Output the records exactly. Include every line.

• Records to process:
+++

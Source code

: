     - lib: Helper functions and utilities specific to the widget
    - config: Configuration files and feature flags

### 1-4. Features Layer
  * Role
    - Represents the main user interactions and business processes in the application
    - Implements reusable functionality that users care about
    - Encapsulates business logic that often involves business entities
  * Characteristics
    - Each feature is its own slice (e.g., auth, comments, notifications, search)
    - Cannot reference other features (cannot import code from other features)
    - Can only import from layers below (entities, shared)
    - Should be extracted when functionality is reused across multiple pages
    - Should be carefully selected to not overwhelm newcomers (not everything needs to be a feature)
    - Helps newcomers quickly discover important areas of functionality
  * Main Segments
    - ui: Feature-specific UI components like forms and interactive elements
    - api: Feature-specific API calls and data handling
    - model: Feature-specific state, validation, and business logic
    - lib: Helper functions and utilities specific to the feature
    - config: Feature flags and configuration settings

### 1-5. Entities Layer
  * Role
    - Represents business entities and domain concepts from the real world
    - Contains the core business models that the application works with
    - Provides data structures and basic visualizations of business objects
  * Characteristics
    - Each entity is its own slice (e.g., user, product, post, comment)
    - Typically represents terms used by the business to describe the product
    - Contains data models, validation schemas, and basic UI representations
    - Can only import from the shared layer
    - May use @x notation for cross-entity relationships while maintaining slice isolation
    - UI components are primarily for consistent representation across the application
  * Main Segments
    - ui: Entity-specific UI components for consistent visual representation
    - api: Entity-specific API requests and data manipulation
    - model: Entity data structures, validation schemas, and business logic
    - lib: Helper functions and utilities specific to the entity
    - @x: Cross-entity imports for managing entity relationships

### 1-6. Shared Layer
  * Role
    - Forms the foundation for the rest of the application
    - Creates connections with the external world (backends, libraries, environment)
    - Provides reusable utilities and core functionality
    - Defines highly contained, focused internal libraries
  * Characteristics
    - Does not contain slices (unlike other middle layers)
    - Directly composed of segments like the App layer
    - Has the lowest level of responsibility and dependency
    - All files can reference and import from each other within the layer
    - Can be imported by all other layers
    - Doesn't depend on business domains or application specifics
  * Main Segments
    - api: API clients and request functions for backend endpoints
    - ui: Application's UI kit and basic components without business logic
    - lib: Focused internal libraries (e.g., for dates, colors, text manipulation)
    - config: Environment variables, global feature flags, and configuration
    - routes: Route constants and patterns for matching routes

+++

• Completed task:
Source code

:     - lib: Helper functions and utilities specific to the widget
    - config: Configuration files and feature flags

### 1-4. Features Layer
  * Role
    - Represents the main user interactions and business processes in the application
    - Implements reusable functionality that users care about
    - Encapsulates business logic that often involves business entities
  * Characteristics
    - Each feature is its own slice (e.g., auth, comments, notifications, search)
    - Cannot reference other features (cannot import code from other features)
    - Can only import from layers below (entities, shared)
    - Should be extracted when functionality is reused across multiple pages
    - Should be carefully selected to not overwhelm newcomers (not everything needs to be a feature)
    - Helps newcomers quickly discover important areas of functionality
  * Main Segments
    - ui: Feature-specific UI components like forms and interactive elements
    - api: Feature-specific API calls and data handling
    - model: Feature-specific state, validation, and business logic
    - lib: Helper functions and utilities specific to the feature
    - config: Feature flags and configuration settings

### 1-5. Entities Layer
  * Role
    - Represents business entities and domain concepts from the real world
    - Contains the core business models that the application works with
    - Provides data structures and basic visualizations of business objects
  * Characteristics
    - Each entity is its own slice (e.g., user, product, post, comment)
    - Typically represents terms used by the business to describe the product
    - Contains data models, validation schemas, and basic UI representations
    - Can only import from the shared layer
    - May use @x notation for cross-entity relationships while maintaining slice isolation
    - UI components are primarily for consistent representation across the application
  * Main Segments
    - ui: Entity-specific UI components for consistent visual representation
    - api: Entity-specific API requests and data manipulation
    - model: Entity data structures, validation schemas, and business logic
    - lib: Helper functions and utilities specific to the entity
    - @x: Cross-entity imports for managing entity relationships

### 1-6. Shared Layer
  * Role
    - Forms the foundation for the rest of the application
    - Creates connections with the external world (backends, libraries, environment)
    - Provides reusable utilities and core functionality
    - Defines highly contained, focused internal libraries
  * Characteristics
    - Does not contain slices (unlike other middle layers)
    - Directly composed of segments like the App layer
    - Has the lowest level of responsibility and dependency
    - All files can reference and import from each other within the layer
    - Can be imported by all other layers
    - Doesn't depend on business domains or application specifics
  * Main Segments
    - api: API clients and request functions for backend endpoints
    - ui: Application's UI kit and basic components without business logic
    - lib: Focused internal libraries (e.g., for dates, colors, text manipulation)
    - config: Environment variables, global feature flags, and configuration
    - routes: Route constants and patterns for matching routes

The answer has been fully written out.